### Entries supplied
━━━━━━━━━━━━━━━━━━━━

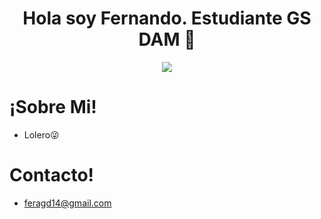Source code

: <h1 align="center">Hola soy Fernando. Estudiante GS DAM 👋</h1>
<p align="center">
  <img src="https://www.grupoioe.es/wp-content/uploads/2022/09/Desarrollador-web-frond-back-end.jpg">
</p>

<h1>¡Sobre Mi!</h1>

- Lolero😜

<h1>Contacto!</h1>

- feragd14@gmail.com

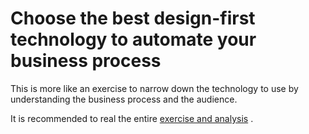 # Choose the best design-first technology to automate your business process

This is more like an exercise to narrow down the technology to use by understanding the business process and the
audience.

It is recommended to real the
entire [exercise and analysis](https://docs.microsoft.com/en-us/learn/modules/choose-azure-service-to-integrate-and-automate-business-processes/4-logic-apps-and-flow)
.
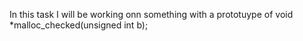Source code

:In this task I will be working onn something with a prototuype of void *malloc_checked(unsigned int b);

━━━━━━━━━━━━━━━━━━━━

### Goal of the exercise
Show all lines of the material in which the word "center" can be found.

### Written reply
: <h1 align="center">Hola soy Fernando. Estudiante GS DAM 👋</h1>
<p align="center">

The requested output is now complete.